***
Aruna, gadis berkerudung pendek coklat yang biasanya ceria kini duduk di lantai semen yang sudah mulai rusak, dari mulutnya keluar tangisan pilu, wajah sembab dan mata bengkak karena sudah begitu lama menangis."Ma ... z nda mau menikah sama itu laki-laki," ibanya dengan aksen Sulawesi.
Entah keberapa kali gadis itu memohon, tapi wanita paruh baya yang duduk di kursi plastik usang itu tidak mengucapkan satu kata pun. Ia bahkan ikut menangis pilu karena tidak bisa menolak pinangan dari seseorang terpandang di desanya.
Memiliki banyak utang dan tidak mampu membayar membuat kedua orang tua gadis itu tidak punya pilihan, selain menyetujui pinangan sang pemberi piutang untuk anaknya.
Andai anak pemberi piutang itu baik dan shalih mungkin tak ada masalah, tapi dari fakta yang beredar lelaki yang akan menjadi calon suami gadis itu pemabuk juga berstatus duda dua anak dari dua istri, parahnya kedua istri meminta cerai karena prilaku buruk lelaki itu ketika tengah mabuk istrinya kerap mendapat pukulan.
Waktu bergulir begitu cepat bagi gadis itu hingga hari H pernikahannya dua hari lagi. Hampir tengah malam dan matanya tak bisa terpejam, gelisah serta kalut melanda, tubuhnya yang sedikit kurus akibat jarang makan hanya berguling-guling di tempat tidur.
Ketukan di pintu kamar membuatnya bangun dan membukanya. Ternyata Rusna, ibunya.
"Kenapa Ma?" tanyanya.
Ibunya tidak menjawab, ia masuk ke dalam kamar yang hanya diterangi lampu lima watt, mengeluarkan uang beberapa ratus ribu dan kalung emas dari saku dasternya.
"Ambil ini bekalmu di jalan, siapkan pakaianmu pergi jauh-jauh malam ini."
Mata gadis itu membola, menerima uang dan kalung itu lalu menatap tak percaya pada ibunya. Kalau dia pergi bagaimana nasib keluarganya nanti, rasa malu dan penghinaan akan diterima dari masyarakat.
"Tapi, Ma."
"Jangan mi tapi-tapi." Sedikit tergesa Rusna mengambil tas ransel usang yang tergantung lalu mengeluarkan pakaian gadis itu dari lemari.

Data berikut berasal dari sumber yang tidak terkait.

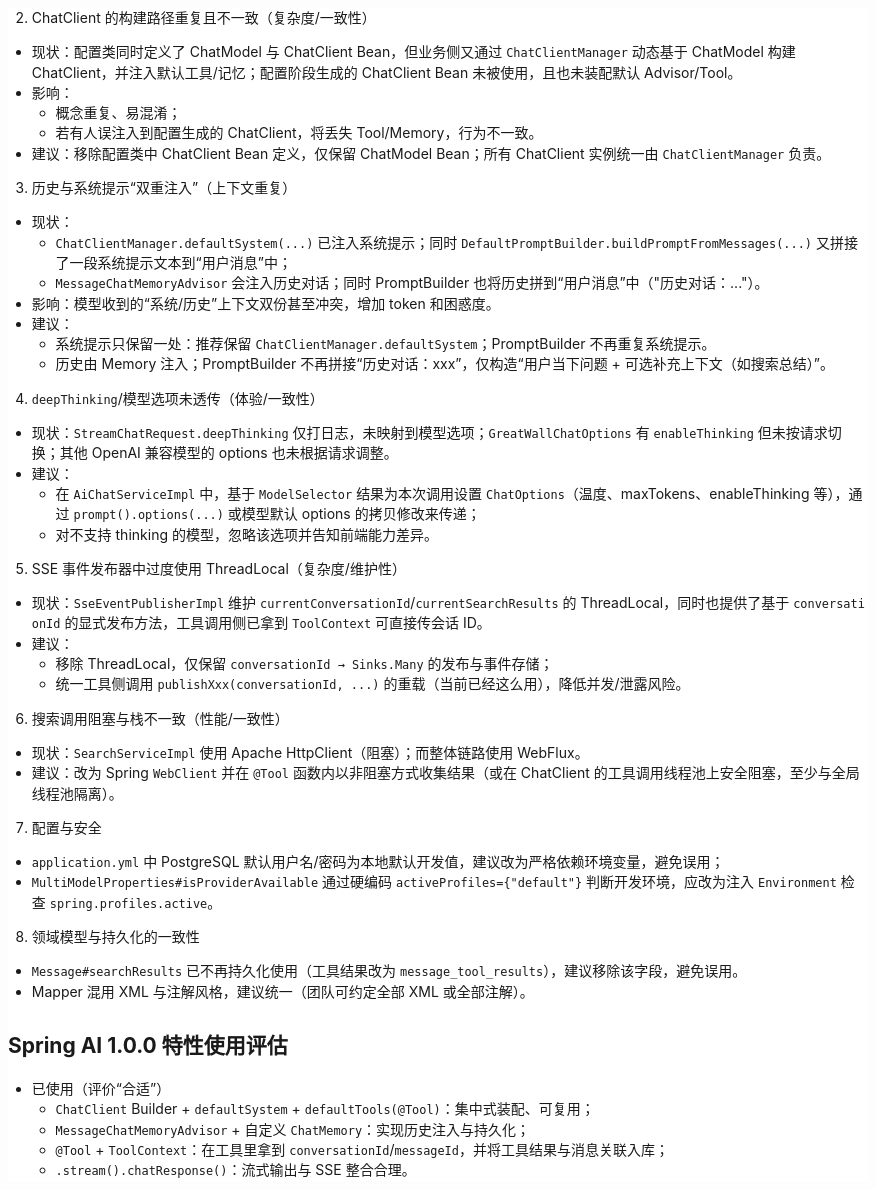 2) ChatClient 的构建路径重复且不一致（复杂度/一致性）
- 现状：配置类同时定义了 ChatModel 与 ChatClient Bean，但业务侧又通过 `ChatClientManager` 动态基于 ChatModel 构建 ChatClient，并注入默认工具/记忆；配置阶段生成的 ChatClient Bean 未被使用，且也未装配默认 Advisor/Tool。
- 影响：
  - 概念重复、易混淆；
  - 若有人误注入到配置生成的 ChatClient，将丢失 Tool/Memory，行为不一致。
- 建议：移除配置类中 ChatClient Bean 定义，仅保留 ChatModel Bean；所有 ChatClient 实例统一由 `ChatClientManager` 负责。

3) 历史与系统提示“双重注入”（上下文重复）
- 现状：
  - `ChatClientManager.defaultSystem(...)` 已注入系统提示；同时 `DefaultPromptBuilder.buildPromptFromMessages(...)` 又拼接了一段系统提示文本到“用户消息”中；
  - `MessageChatMemoryAdvisor` 会注入历史对话；同时 PromptBuilder 也将历史拼到“用户消息”中（"历史对话：..."）。
- 影响：模型收到的“系统/历史”上下文双份甚至冲突，增加 token 和困惑度。
- 建议：
  - 系统提示只保留一处：推荐保留 `ChatClientManager.defaultSystem`；PromptBuilder 不再重复系统提示。
  - 历史由 Memory 注入；PromptBuilder 不再拼接“历史对话：xxx”，仅构造“用户当下问题 + 可选补充上下文（如搜索总结）”。

4) `deepThinking`/模型选项未透传（体验/一致性）
- 现状：`StreamChatRequest.deepThinking` 仅打日志，未映射到模型选项；`GreatWallChatOptions` 有 `enableThinking` 但未按请求切换；其他 OpenAI 兼容模型的 options 也未根据请求调整。
- 建议：
  - 在 `AiChatServiceImpl` 中，基于 `ModelSelector` 结果为本次调用设置 `ChatOptions`（温度、maxTokens、enableThinking 等），通过 `prompt().options(...)` 或模型默认 options 的拷贝修改来传递；
  - 对不支持 thinking 的模型，忽略该选项并告知前端能力差异。

5) SSE 事件发布器中过度使用 ThreadLocal（复杂度/维护性）
- 现状：`SseEventPublisherImpl` 维护 `currentConversationId`/`currentSearchResults` 的 ThreadLocal，同时也提供了基于 `conversationId` 的显式发布方法，工具调用侧已拿到 `ToolContext` 可直接传会话 ID。
- 建议：
  - 移除 ThreadLocal，仅保留 `conversationId → Sinks.Many` 的发布与事件存储；
  - 统一工具侧调用 `publishXxx(conversationId, ...)` 的重载（当前已经这么用），降低并发/泄露风险。

6) 搜索调用阻塞与栈不一致（性能/一致性）
- 现状：`SearchServiceImpl` 使用 Apache HttpClient（阻塞）；而整体链路使用 WebFlux。
- 建议：改为 Spring `WebClient` 并在 `@Tool` 函数内以非阻塞方式收集结果（或在 ChatClient 的工具调用线程池上安全阻塞，至少与全局线程池隔离）。

7) 配置与安全
- `application.yml` 中 PostgreSQL 默认用户名/密码为本地默认开发值，建议改为严格依赖环境变量，避免误用；
- `MultiModelProperties#isProviderAvailable` 通过硬编码 `activeProfiles={"default"}` 判断开发环境，应改为注入 `Environment` 检查 `spring.profiles.active`。

8) 领域模型与持久化的一致性
- `Message#searchResults` 已不再持久化使用（工具结果改为 `message_tool_results`），建议移除该字段，避免误用。
- Mapper 混用 XML 与注解风格，建议统一（团队可约定全部 XML 或全部注解）。


## Spring AI 1.0.0 特性使用评估

- 已使用（评价“合适”）
  - `ChatClient` Builder + `defaultSystem` + `defaultTools(@Tool)`：集中式装配、可复用；
  - `MessageChatMemoryAdvisor` + 自定义 `ChatMemory`：实现历史注入与持久化；
  - `@Tool` + `ToolContext`：在工具里拿到 `conversationId`/`messageId`，并将工具结果与消息关联入库；
  - `.stream().chatResponse()`：流式输出与 SSE 整合合理。

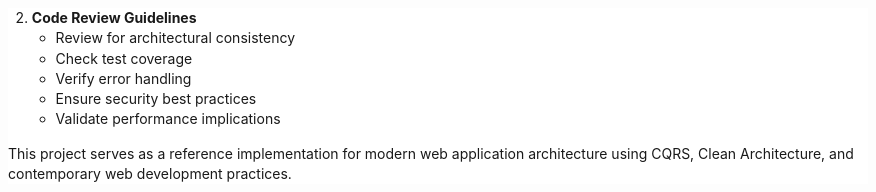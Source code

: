 2. **Code Review Guidelines**
   - Review for architectural consistency
   - Check test coverage
   - Verify error handling
   - Ensure security best practices
   - Validate performance implications

This project serves as a reference implementation for modern web application architecture using CQRS, Clean Architecture, and contemporary web development practices.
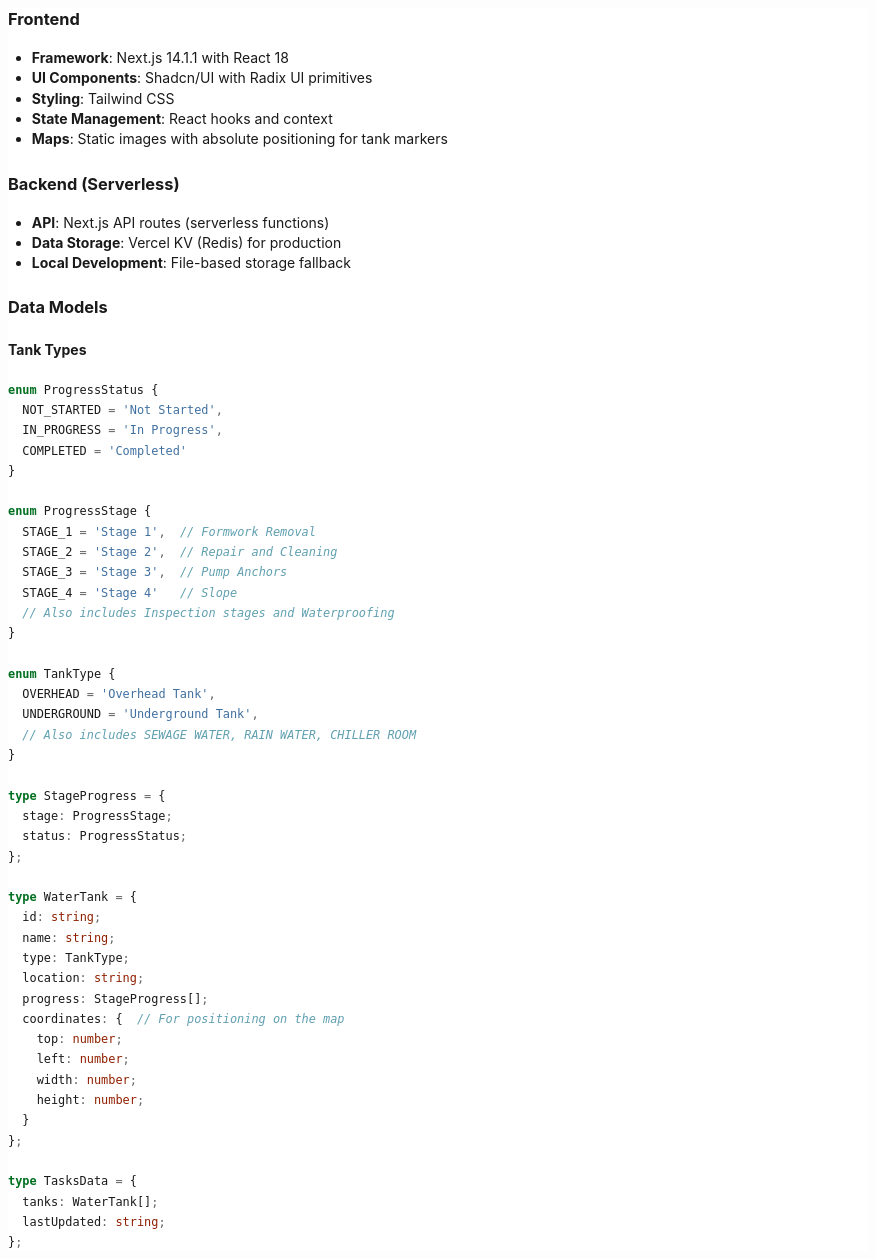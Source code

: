 ### Frontend
- **Framework**: Next.js 14.1.1 with React 18
- **UI Components**: Shadcn/UI with Radix UI primitives
- **Styling**: Tailwind CSS
- **State Management**: React hooks and context
- **Maps**: Static images with absolute positioning for tank markers

### Backend (Serverless)
- **API**: Next.js API routes (serverless functions)
- **Data Storage**: Vercel KV (Redis) for production
- **Local Development**: File-based storage fallback

### Data Models

#### Tank Types
```typescript
enum ProgressStatus {
  NOT_STARTED = 'Not Started',
  IN_PROGRESS = 'In Progress',
  COMPLETED = 'Completed'
}

enum ProgressStage {
  STAGE_1 = 'Stage 1',  // Formwork Removal
  STAGE_2 = 'Stage 2',  // Repair and Cleaning
  STAGE_3 = 'Stage 3',  // Pump Anchors
  STAGE_4 = 'Stage 4'   // Slope
  // Also includes Inspection stages and Waterproofing
}

enum TankType {
  OVERHEAD = 'Overhead Tank',
  UNDERGROUND = 'Underground Tank',
  // Also includes SEWAGE WATER, RAIN WATER, CHILLER ROOM
}

type StageProgress = {
  stage: ProgressStage;
  status: ProgressStatus;
};

type WaterTank = {
  id: string;
  name: string;
  type: TankType;
  location: string;
  progress: StageProgress[];
  coordinates: {  // For positioning on the map
    top: number;
    left: number;
    width: number;
    height: number;
  }
};

type TasksData = {
  tanks: WaterTank[];
  lastUpdated: string;
};
```

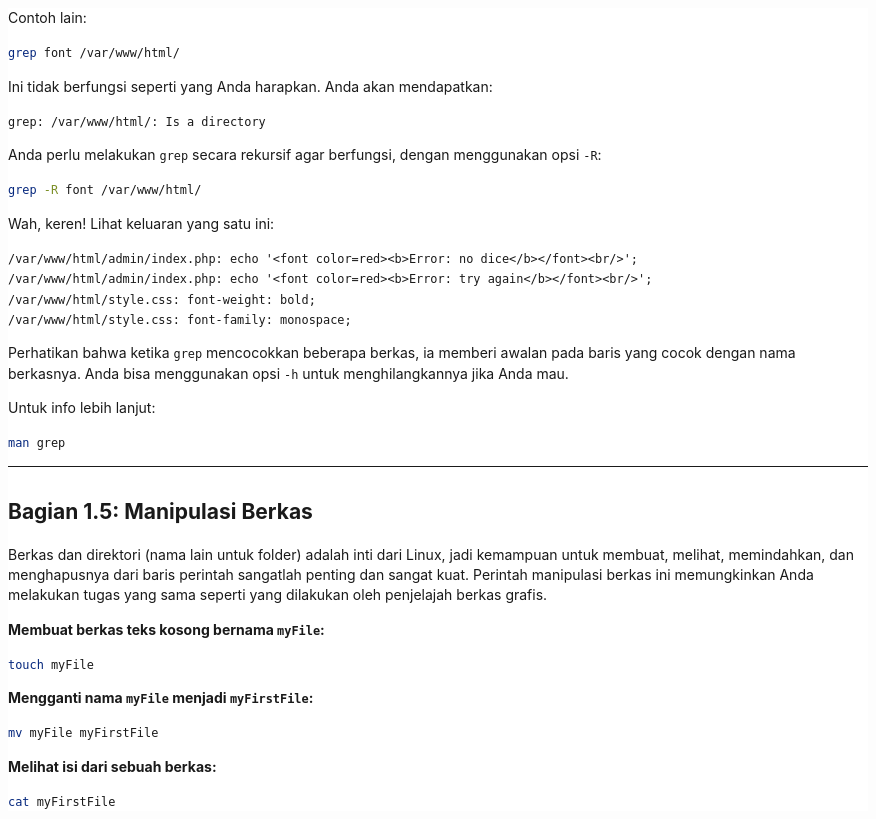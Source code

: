 Contoh lain:

```bash
grep font /var/www/html/
```

Ini tidak berfungsi seperti yang Anda harapkan. Anda akan mendapatkan:

```
grep: /var/www/html/: Is a directory
```

Anda perlu melakukan `grep` secara rekursif agar berfungsi, dengan menggunakan opsi `-R`:

```bash
grep -R font /var/www/html/
```

Wah, keren\! Lihat keluaran yang satu ini:

```
/var/www/html/admin/index.php: echo '<font color=red><b>Error: no dice</b></font><br/>';
/var/www/html/admin/index.php: echo '<font color=red><b>Error: try again</b></font><br/>';
/var/www/html/style.css: font-weight: bold;
/var/www/html/style.css: font-family: monospace;
```

Perhatikan bahwa ketika `grep` mencocokkan beberapa berkas, ia memberi awalan pada baris yang cocok dengan nama berkasnya. Anda bisa menggunakan opsi `-h` untuk menghilangkannya jika Anda mau.

Untuk info lebih lanjut:

```bash
man grep
```

-----

## **Bagian 1.5: Manipulasi Berkas**

Berkas dan direktori (nama lain untuk folder) adalah inti dari Linux, jadi kemampuan untuk membuat, melihat, memindahkan, dan menghapusnya dari baris perintah sangatlah penting dan sangat kuat. Perintah manipulasi berkas ini memungkinkan Anda melakukan tugas yang sama seperti yang dilakukan oleh penjelajah berkas grafis.

**Membuat berkas teks kosong bernama `myFile`:**

```bash
touch myFile
```

**Mengganti nama `myFile` menjadi `myFirstFile`:**

```bash
mv myFile myFirstFile
```

**Melihat isi dari sebuah berkas:**

```bash
cat myFirstFile
```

"Bapakmu sudah minta tolong sama bapaknya ikki, supaya bisa ki ikut di mobilnya," ucap ibunya lagi sambil memasukkan pakaian Aruna ke dalam tas.
Sementara Aruna masih mematung, bimbang. Kalau pergi hal buruk akan terjadi pada keluarganya, tapi kalau tidak maka hal buruk itu akan terjadi padanya.
"Liat masih adakah yang kurang?" tanya Rusna menunjukkan isi tas.
Aruna melihat isi tasnya lalu mengecek lemarinya, mengambil dalaman dan ia masukkan dalam tas.
"Cepat mi sudah menunggu bapaknya Ikki." Anwar, ayah Aruna berdiri di ambang pintu kamar menyuruh bergegas agar tak terlambat.
Aruna menyandang tas ransel di bahu lalu memeluk Rusna, buliran bening sudah membasahi pipi bersihnya. Pun ibunya tak mampu menahan perasaan sedih karena akan berpisah jauh dari putrinya.
"Pergi ma ki yang jauh, Nak." Dengan lelehan air mata sang ibu menyuruhnya pergi. Tapi pelukannya tak mau terlepas.
Dengan perasaan enggan Aruna dan ibunya saling melepas pelukan, lalu gadis yang usianya belum genap dua puluh tahun itu mengusap kepala adik perempuannya yang terlelap di ranjang.
"Doa kan ka, Ma," pinta gadis itu.
"Iya, Nak."
Gadis itu mengikuti ayahnya keluar dari pintu belakang rumahnya mengendap-endap seperti pencuri melewati belakang rumah tetangga lain untuk sampai ke rumah orang yang membantunya.
Aruna berpamitan dengan ayahnya lalu dengan ucapan bismillah ia menaiki mobil pick up yang berisi barang dagangan seperti pisang, nangka muda, pepaya, jantung pisang, yang akan di jual ke kota Kendari. Ada sedikit tempat disediakan untuk Aruna duduk menekuk lutut.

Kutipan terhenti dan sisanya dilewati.